LSA-R.S. 39:1594 provides that "Contracts exceeding the amount provided by R.S. 39:1596 shall be awarded by competitive sealed bidding." The rest of LSA-R.S. 39:1594 provides in detail the procedures to be followed in awarding state contracts, which are designed to protect the bidder and the public body. See also LSA-R.S. 39:1601, 1671 and 1681 et. seq.

Additionally, the university system is under the Public Contract Law, commonly referred to as the Public Bid Law. See LSA-R.S. 38:2181-3098.8. LSA-R.S. 38:2212 requires that all public works exceeding the sum of $5,000.00 to be paid out of public funds and to be done by a public entity shall be advertised and let by contract to the lowest responsible bidder who had bid according to the contract plans and specifications as advertised and that no such public works shall be done and no such purchase shall be made except as provided in this part. Public Bid Law also provides detailed and comprehensive protections for both the public body obtaining the bids and the lowest responsible bidder. See 38:2212 et. seq.

Louisiana jurisprudence has long recognized that the Public Bid Law is a prohibitory law founded on public policy and was enacted to protect taxpaying citizens against contracts of public officials entered into because of favoritism and to obtain goods and services needed by the public agency at the most reasonable prices.

Smith v. Town of Vinton, 216 La. 9, 43 So.2d 18 (1949); Boxwell v. Department of Highways, 203 La. 760, 14 So.2d 627 (1943).

In Haughton Elevator Division v. State, Etc., 367 So.2d 1161 (La. 1979), the Supreme Court stated:

The Louisiana jurisprudence interpreting this statute or its predecessors has long established that a low bidder may on a contract so advertised sue to set aside the award of the contract to another bidder and may enjoin the agency from the execution of such contract, where the agency arbitrarily rejected the low bid. Sternberg v. Board of Commissioners, 159 La. 360, 105 So. 372 (1925); Standard Highway Company v. Police Jury, 158 La. 294, 103 So. 819 (1925); St. Landry Lumber Company v. Mayor and Board, 155 La. 892, 99 So. 687 (1924).

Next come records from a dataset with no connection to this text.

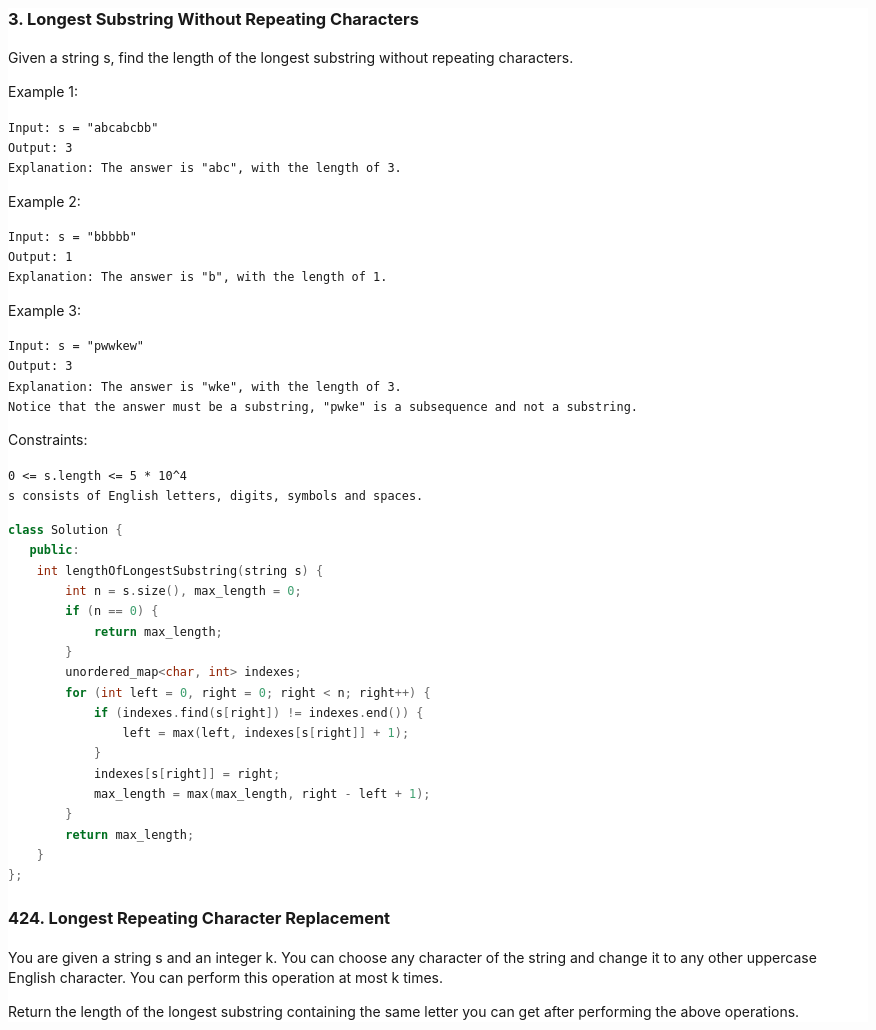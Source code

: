 ### 3. Longest Substring Without Repeating Characters

Given a string s, find the length of the longest substring without repeating characters.

Example 1:

    Input: s = "abcabcbb"
    Output: 3
    Explanation: The answer is "abc", with the length of 3.

Example 2:

    Input: s = "bbbbb"
    Output: 1
    Explanation: The answer is "b", with the length of 1.

Example 3:

    Input: s = "pwwkew"
    Output: 3
    Explanation: The answer is "wke", with the length of 3.
    Notice that the answer must be a substring, "pwke" is a subsequence and not a substring.

Constraints:

    0 <= s.length <= 5 * 10^4
    s consists of English letters, digits, symbols and spaces.

```cpp
class Solution {
   public:
    int lengthOfLongestSubstring(string s) {
        int n = s.size(), max_length = 0;
        if (n == 0) {
            return max_length;
        }
        unordered_map<char, int> indexes;
        for (int left = 0, right = 0; right < n; right++) {
            if (indexes.find(s[right]) != indexes.end()) {
                left = max(left, indexes[s[right]] + 1);
            }
            indexes[s[right]] = right;
            max_length = max(max_length, right - left + 1);
        }
        return max_length;
    }
};
```

### 424. Longest Repeating Character Replacement

You are given a string s and an integer k. You can choose any character of the string and change it to any other uppercase English character. You can perform this operation at most k times.

Return the length of the longest substring containing the same letter you can get after performing the above operations.
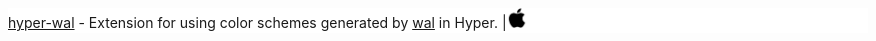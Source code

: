 [hyper-wal](https://www.npmjs.com/package/hyper-wal) - Extension for using color schemes generated by [wal](https://github.com/dylanaraps/wal) in Hyper. |<img src="assets/os-apple-true.svg" width="20px" height="20px">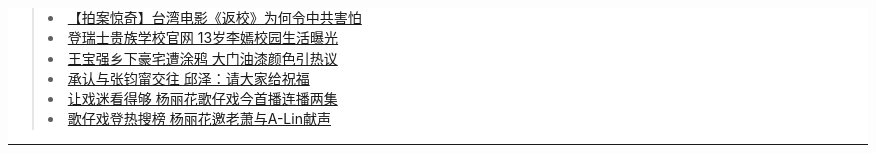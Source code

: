 > <li><a href="http://www.epochtimes.com/gb/19/9/24/n11542455.htm">【拍案惊奇】台湾电影《返校》为何令中共害怕</a></li>
> <li><a href="http://www.epochtimes.com/gb/19/9/24/n11544222.htm">登瑞士贵族学校官网 13岁李嫣校园生活曝光</a></li>
> <li><a href="http://www.epochtimes.com/gb/19/9/24/n11544375.htm">王宝强乡下豪宅遭涂鸦 大门油漆颜色引热议</a></li>
> <li><a href="http://www.epochtimes.com/gb/19/9/25/n11545153.htm">承认与张钧甯交往 邱泽：请大家给祝福</a></li>
> <li><a href="http://www.epochtimes.com/gb/19/9/24/n11542872.htm">让戏迷看得够 杨丽花歌仔戏今首播连播两集</a></li>
> <li><a href="http://www.epochtimes.com/gb/19/9/25/n11545320.htm">歌仔戏登热搜榜 杨丽花邀老萧与A-Lin献声</a></li>
<hr>

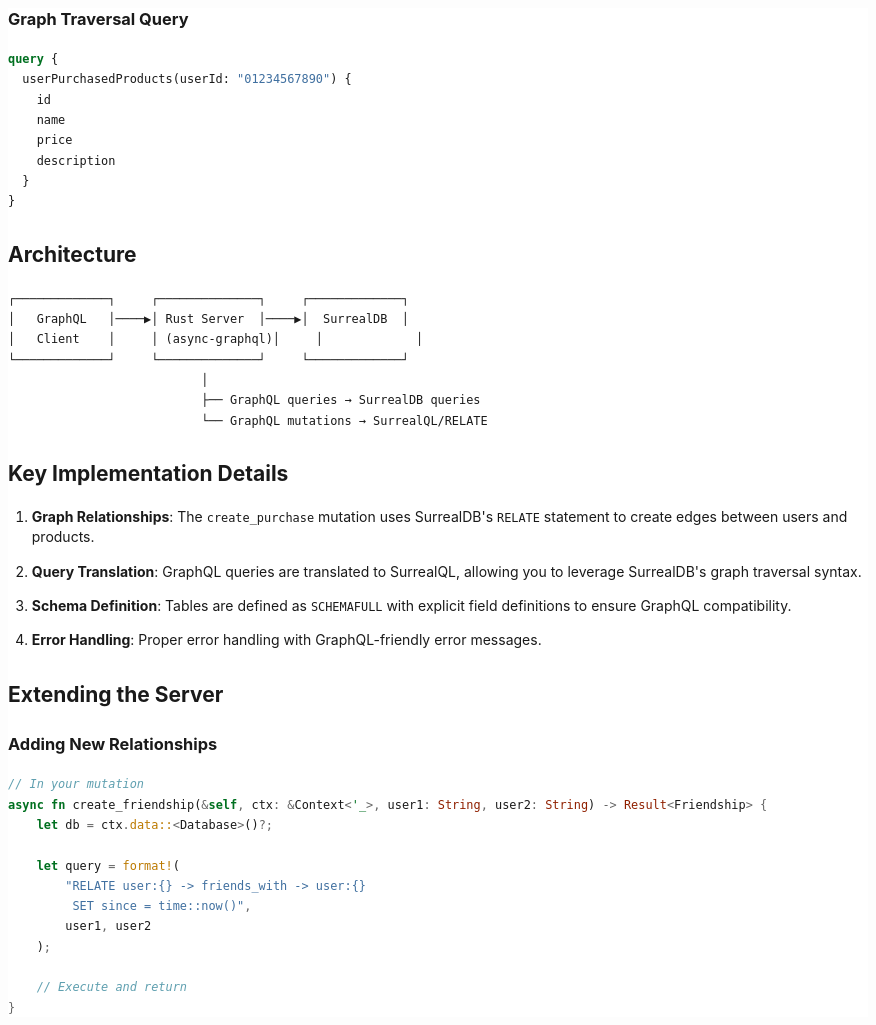 ### Graph Traversal Query

```graphql
query {
  userPurchasedProducts(userId: "01234567890") {
    id
    name
    price
    description
  }
}
```

## Architecture

```
┌─────────────┐     ┌──────────────┐     ┌─────────────┐
│   GraphQL   │────▶│ Rust Server  │────▶│  SurrealDB  │
│   Client    │     │ (async-graphql)│     │             │
└─────────────┘     └──────────────┘     └─────────────┘
                           │
                           ├── GraphQL queries → SurrealDB queries
                           └── GraphQL mutations → SurrealQL/RELATE
```

## Key Implementation Details

1. **Graph Relationships**: The `create_purchase` mutation uses SurrealDB's `RELATE` statement to create edges between users and products.

2. **Query Translation**: GraphQL queries are translated to SurrealQL, allowing you to leverage SurrealDB's graph traversal syntax.

3. **Schema Definition**: Tables are defined as `SCHEMAFULL` with explicit field definitions to ensure GraphQL compatibility.

4. **Error Handling**: Proper error handling with GraphQL-friendly error messages.

## Extending the Server

### Adding New Relationships

```rust
// In your mutation
async fn create_friendship(&self, ctx: &Context<'_>, user1: String, user2: String) -> Result<Friendship> {
    let db = ctx.data::<Database>()?;

    let query = format!(
        "RELATE user:{} -> friends_with -> user:{}
         SET since = time::now()",
        user1, user2
    );

    // Execute and return
}
```
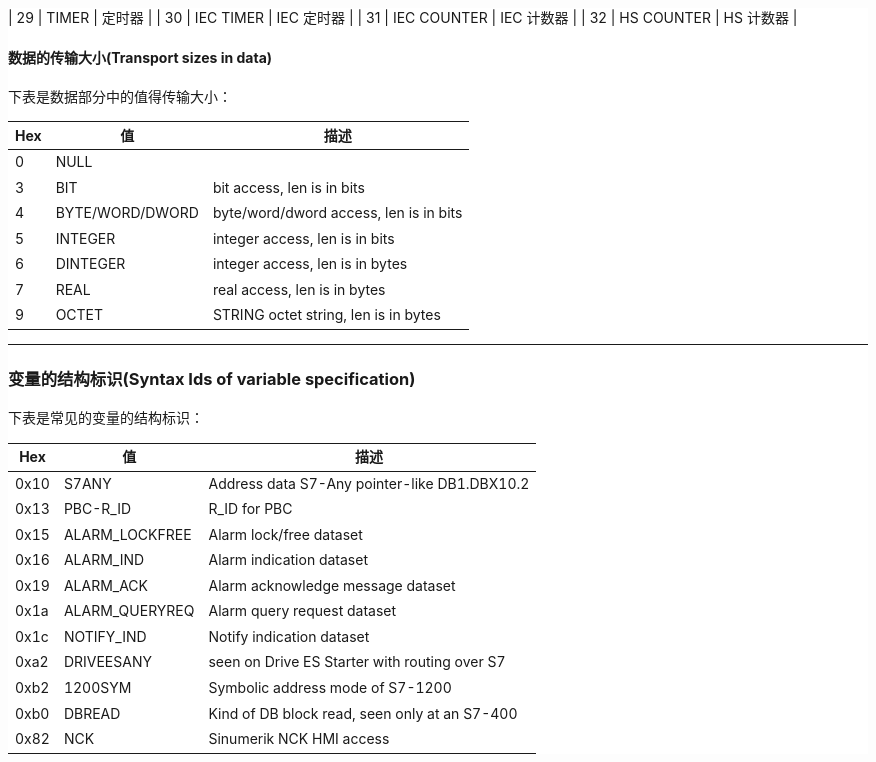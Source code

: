 | 29   | TIMER         | 定时器             |
| 30   | IEC TIMER     | IEC 定时器         |
| 31   | IEC COUNTER   | IEC 计数器         |
| 32   | HS COUNTER    | HS 计数器          |

#### 数据的传输大小(Transport sizes in data)

下表是数据部分中的值得传输大小：

| Hex  | 值              | 描述                                   |
| ---- | --------------- | -------------------------------------- |
| 0    | NULL            |                                        |
| 3    | BIT             | bit access, len is in bits             |
| 4    | BYTE/WORD/DWORD | byte/word/dword access, len is in bits |
| 5    | INTEGER         | integer access, len is in bits         |
| 6    | DINTEGER        | integer access, len is in bytes        |
| 7    | REAL            | real access, len is in bytes           |
| 9    | OCTET           | STRING octet string, len is in bytes   |

------

### 变量的结构标识(Syntax Ids of variable specification)

下表是常见的变量的结构标识：

| Hex  | 值             | 描述                                          |
| ---- | -------------- | --------------------------------------------- |
| 0x10 | S7ANY          | Address data S7-Any pointer-like DB1.DBX10.2  |
| 0x13 | PBC-R_ID       | R_ID for PBC                                  |
| 0x15 | ALARM_LOCKFREE | Alarm lock/free dataset                       |
| 0x16 | ALARM_IND      | Alarm indication dataset                      |
| 0x19 | ALARM_ACK      | Alarm acknowledge message dataset             |
| 0x1a | ALARM_QUERYREQ | Alarm query request dataset                   |
| 0x1c | NOTIFY_IND     | Notify indication dataset                     |
| 0xa2 | DRIVEESANY     | seen on Drive ES Starter with routing over S7 |
| 0xb2 | 1200SYM        | Symbolic address mode of S7-1200              |
| 0xb0 | DBREAD         | Kind of DB block read, seen only at an S7-400 |
| 0x82 | NCK            | Sinumerik NCK HMI access                      |
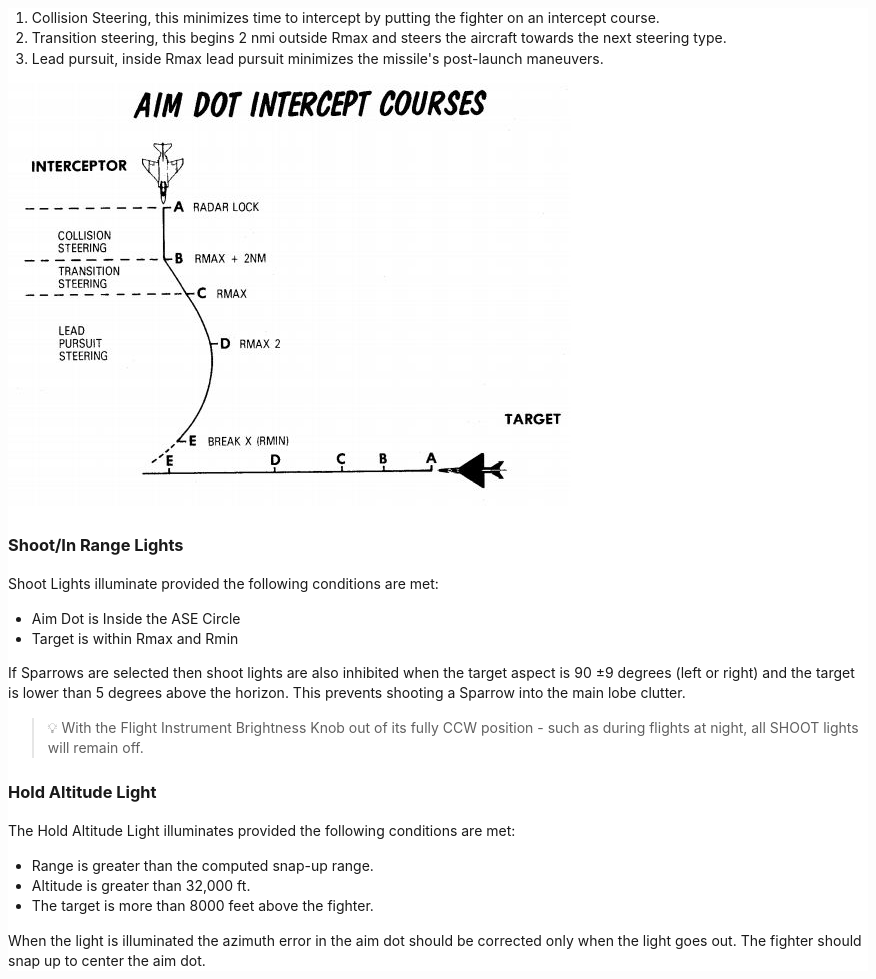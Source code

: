 1. Collision Steering, this minimizes time to intercept by putting the fighter
   on an intercept course.
2. Transition steering, this begins 2 nmi outside Rmax and steers the aircraft
   towards the next steering type.
3. Lead pursuit, inside Rmax lead pursuit minimizes the missile's post-launch
   maneuvers.

![manual_radar_air_to_ground_mode](../../img/aim_dot_steering.jpg)

### Shoot/In Range Lights

Shoot Lights illuminate provided the following conditions are met:

- Aim Dot is Inside the ASE Circle
- Target is within Rmax and Rmin

If Sparrows are selected then shoot lights are also inhibited when the target
aspect is 90 ±9 degrees (left or right) and the target is lower than 5 degrees
above the horizon. This prevents shooting a Sparrow into the main lobe clutter.

> 💡 With the Flight Instrument Brightness Knob out of its fully CCW position -
> such as during flights at night, all SHOOT lights will remain off.

### Hold Altitude Light

The Hold Altitude Light illuminates provided the following conditions are met:

- Range is greater than the computed snap-up range.
- Altitude is greater than 32,000 ft.
- The target is more than 8000 feet above the fighter.

When the light is illuminated the azimuth error in the aim dot should be
corrected only when the light goes out. The fighter should snap up to center the
aim dot.
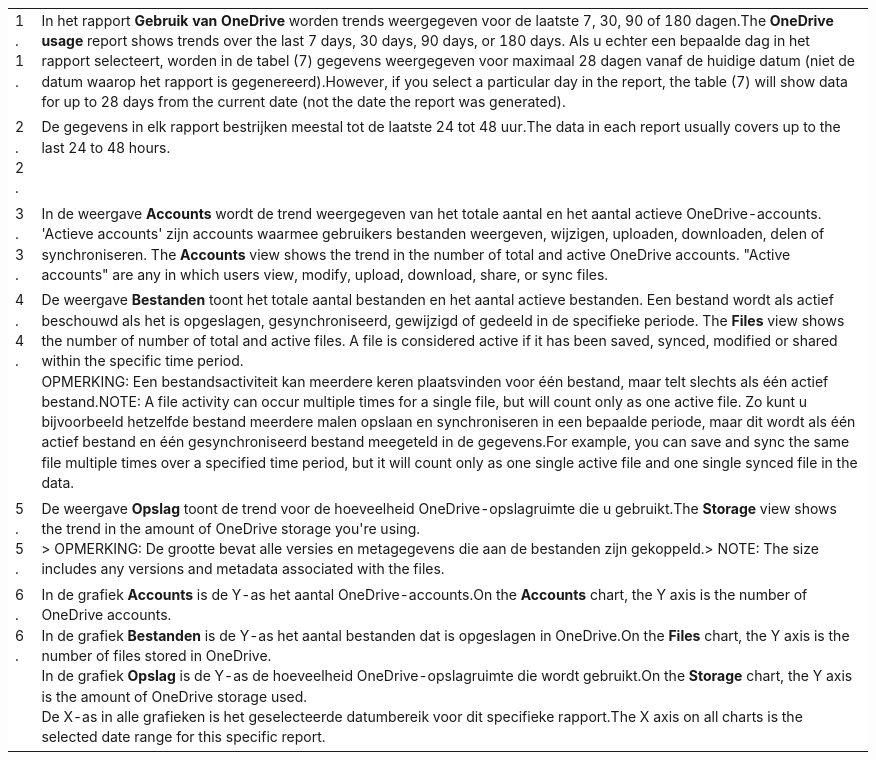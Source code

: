 |||
|:-----|:-----|
|<span data-ttu-id="33d81-117">1.</span><span class="sxs-lookup"><span data-stu-id="33d81-117">1.</span></span>  <br/> |<span data-ttu-id="33d81-118">In het rapport **Gebruik van OneDrive** worden trends weergegeven voor de laatste 7, 30, 90 of 180 dagen.</span><span class="sxs-lookup"><span data-stu-id="33d81-118">The **OneDrive usage** report shows trends over the last 7 days, 30 days, 90 days, or 180 days.</span></span> <span data-ttu-id="33d81-119">Als u echter een bepaalde dag in het rapport selecteert, worden in de tabel (7) gegevens weergegeven voor maximaal 28 dagen vanaf de huidige datum (niet de datum waarop het rapport is gegenereerd).</span><span class="sxs-lookup"><span data-stu-id="33d81-119">However, if you select a particular day in the report, the table (7) will show data for up to 28 days from the current date (not the date the report was generated).</span></span>  <br/> |
|<span data-ttu-id="33d81-120">2.</span><span class="sxs-lookup"><span data-stu-id="33d81-120">2.</span></span>  <br/> |<span data-ttu-id="33d81-121">De gegevens in elk rapport bestrijken meestal tot de laatste 24 tot 48 uur.</span><span class="sxs-lookup"><span data-stu-id="33d81-121">The data in each report usually covers up to the last 24 to 48 hours.</span></span> <br/>|
|<span data-ttu-id="33d81-122">3.</span><span class="sxs-lookup"><span data-stu-id="33d81-122">3.</span></span>  <br/> |<span data-ttu-id="33d81-p104">In de weergave **Accounts** wordt de trend weergegeven van het totale aantal en het aantal actieve OneDrive-accounts. 'Actieve accounts' zijn accounts waarmee gebruikers bestanden weergeven, wijzigen, uploaden, downloaden, delen of synchroniseren.  </span><span class="sxs-lookup"><span data-stu-id="33d81-p104">The **Accounts** view shows the trend in the number of total and active OneDrive accounts. "Active accounts" are any in which users view, modify, upload, download, share, or sync files.  </span></span><br/> |
|<span data-ttu-id="33d81-125">4.</span><span class="sxs-lookup"><span data-stu-id="33d81-125">4.</span></span>  <br/> |<span data-ttu-id="33d81-p105">De weergave **Bestanden** toont het totale aantal bestanden en het aantal actieve bestanden. Een bestand wordt als actief beschouwd als het is opgeslagen, gesynchroniseerd, gewijzigd of gedeeld in de specifieke periode.  </span><span class="sxs-lookup"><span data-stu-id="33d81-p105">The **Files** view shows the number of number of total and active files. A file is considered active if it has been saved, synced, modified or shared within the specific time period.  </span></span><br/> <span data-ttu-id="33d81-128">OPMERKING: Een bestandsactiviteit kan meerdere keren plaatsvinden voor één bestand, maar telt slechts als één actief bestand.</span><span class="sxs-lookup"><span data-stu-id="33d81-128">NOTE: A file activity can occur multiple times for a single file, but will count only as one active file.</span></span> <span data-ttu-id="33d81-129">Zo kunt u bijvoorbeeld hetzelfde bestand meerdere malen opslaan en synchroniseren in een bepaalde periode, maar dit wordt als één actief bestand en één gesynchroniseerd bestand meegeteld in de gegevens.</span><span class="sxs-lookup"><span data-stu-id="33d81-129">For example, you can save and sync the same file multiple times over a specified time period, but it will count only as one single active file and one single synced file in the data.</span></span>           |
|<span data-ttu-id="33d81-130">5.</span><span class="sxs-lookup"><span data-stu-id="33d81-130">5.</span></span>  <br/> |<span data-ttu-id="33d81-131">De weergave **Opslag** toont de trend voor de hoeveelheid OneDrive-opslagruimte die u gebruikt.</span><span class="sxs-lookup"><span data-stu-id="33d81-131">The **Storage** view shows the trend in the amount of OneDrive storage you're using.</span></span>  <br/> <span data-ttu-id="33d81-132">> OPMERKING: De grootte bevat alle versies en metagegevens die aan de bestanden zijn gekoppeld.</span><span class="sxs-lookup"><span data-stu-id="33d81-132">> NOTE: The size includes any versions and metadata associated with the files.</span></span>           |
|<span data-ttu-id="33d81-133">6.</span><span class="sxs-lookup"><span data-stu-id="33d81-133">6.</span></span>  <br/> | <span data-ttu-id="33d81-134">In de grafiek **Accounts** is de Y-as het aantal OneDrive-accounts.</span><span class="sxs-lookup"><span data-stu-id="33d81-134">On the **Accounts** chart, the Y axis is the number of OneDrive accounts.</span></span>  <br/>  <span data-ttu-id="33d81-135">In de grafiek **Bestanden** is de Y-as het aantal bestanden dat is opgeslagen in OneDrive.</span><span class="sxs-lookup"><span data-stu-id="33d81-135">On the **Files** chart, the Y axis is the number of files stored in OneDrive.</span></span>  <br/>  <span data-ttu-id="33d81-136">In de grafiek **Opslag** is de Y-as de hoeveelheid OneDrive-opslagruimte die wordt gebruikt.</span><span class="sxs-lookup"><span data-stu-id="33d81-136">On the **Storage** chart, the Y axis is the amount of OneDrive storage used.</span></span>  <br/>  <span data-ttu-id="33d81-137">De X-as in alle grafieken is het geselecteerde datumbereik voor dit specifieke rapport.</span><span class="sxs-lookup"><span data-stu-id="33d81-137">The X axis on all charts is the selected date range for this specific report.</span></span>  <br/> |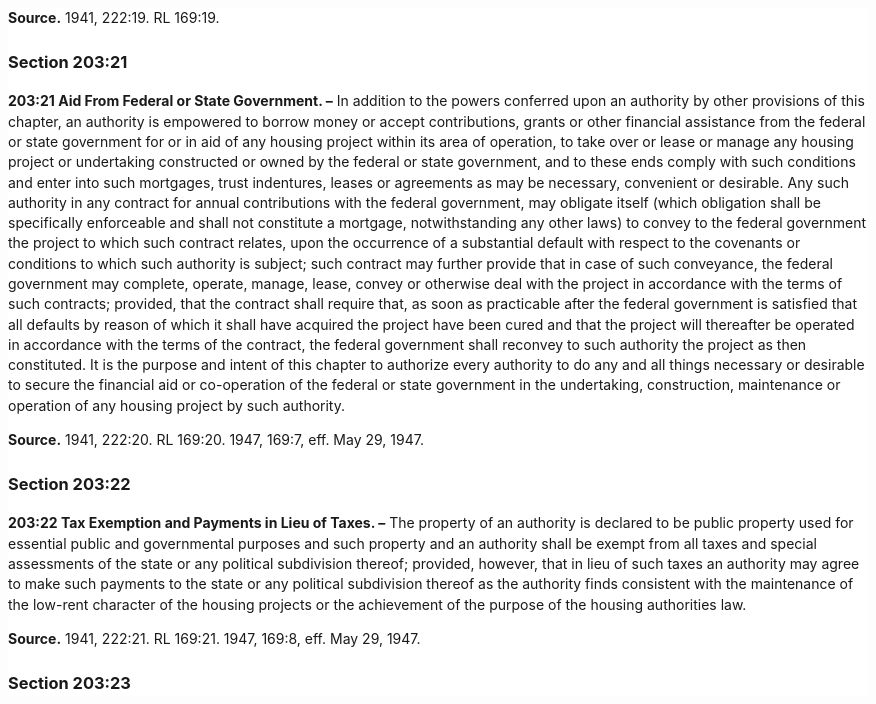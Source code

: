**Source.** 1941, 222:19. RL 169:19.

### Section 203:21

 **203:21 Aid From Federal or State Government. –** In addition to
the powers conferred upon an authority by other provisions of this
chapter, an authority is empowered to borrow money or accept
contributions, grants or other financial assistance from the federal or
state government for or in aid of any housing project within its area of
operation, to take over or lease or manage any housing project or
undertaking constructed or owned by the federal or state government, and
to these ends comply with such conditions and enter into such mortgages,
trust indentures, leases or agreements as may be necessary, convenient
or desirable. Any such authority in any contract for annual
contributions with the federal government, may obligate itself (which
obligation shall be specifically enforceable and shall not constitute a
mortgage, notwithstanding any other laws) to convey to the federal
government the project to which such contract relates, upon the
occurrence of a substantial default with respect to the covenants or
conditions to which such authority is subject; such contract may further
provide that in case of such conveyance, the federal government may
complete, operate, manage, lease, convey or otherwise deal with the
project in accordance with the terms of such contracts; provided, that
the contract shall require that, as soon as practicable after the
federal government is satisfied that all defaults by reason of which it
shall have acquired the project have been cured and that the project
will thereafter be operated in accordance with the terms of the
contract, the federal government shall reconvey to such authority the
project as then constituted. It is the purpose and intent of this
chapter to authorize every authority to do any and all things necessary
or desirable to secure the financial aid or co-operation of the federal
or state government in the undertaking, construction, maintenance or
operation of any housing project by such authority.

**Source.** 1941, 222:20. RL 169:20. 1947, 169:7, eff. May 29, 1947.

### Section 203:22

 **203:22 Tax Exemption and Payments in Lieu of Taxes. –** The
property of an authority is declared to be public property used for
essential public and governmental purposes and such property and an
authority shall be exempt from all taxes and special assessments of the
state or any political subdivision thereof; provided, however, that in
lieu of such taxes an authority may agree to make such payments to the
state or any political subdivision thereof as the authority finds
consistent with the maintenance of the low-rent character of the housing
projects or the achievement of the purpose of the housing authorities
law.

**Source.** 1941, 222:21. RL 169:21. 1947, 169:8, eff. May 29, 1947.

### Section 203:23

The statute, insofar as it requires advertising and the obtaining of competitive bids, is a prohibitory law founded on public policy. It was enacted in the interest of the taxpaying citizen and has for its purpose their protection against contracts of public officials entered into because of favoritism and possibly involving exorbitant and extortionate prices.

See, e.g., Smith v. Town of Vinton, 216 La. 9, 43 So.2d 18, 21(1949); Boxwell v. Dept. of Highways, 203 La. 760, 14 So.2d 627, 631(1943).

The statute vests in the awarding authority the power and discretion to determine the responsibility of the bidder and to reject all bids if none is satisfactory, but the law does not permit the arbitrary selection of one which is higher and the rejection of others which are lower. The discretion must be exercised in a fair and legal manner and not arbitrarily. See, e.g., St. Landry Lumber Company v. Mayor and Board, 155 La. 892, 99 So. 687 (1924).

A comprehensive discussion of Louisiana law in this area is Housing Authority of Opelousas, La. v. Pittman Construction Co., 264 F.2d 695 (U.S.Ct.App. 5th Cir. 1959). As correctly summarized by that opinion:

Louisiana follows the general rule of vesting an awarding body with discretion subject to judicial review. Courts will not substitute their judgment for the good-faith judgment of an administrative agency. Nevertheless, an awarding body's administrative discretion must be exercised in a fair and legal manner and not arbitrarily. Consequently, the disqualification of the lowest bidder, without giving the low bidder a fair chance to disprove charges of irresponsibility, offends principles of fair play and is an arbitrary abuse of discretion inconsistent with the letter and the spirit of the Louisiana public contract law.

II.

The requirements of procedural due process apply to the deprivation of interests encompassed by the Fourteenth Amendment's protection of liberty and property. When protected interests are implicated, the right to some kind of prior hearing is paramount. Board of Regents v. Roth, 408 U.S. 564, 569-70, 92 S.Ct. 2701 at 2705, 33 L.Ed.2d 548 at 552 (1972).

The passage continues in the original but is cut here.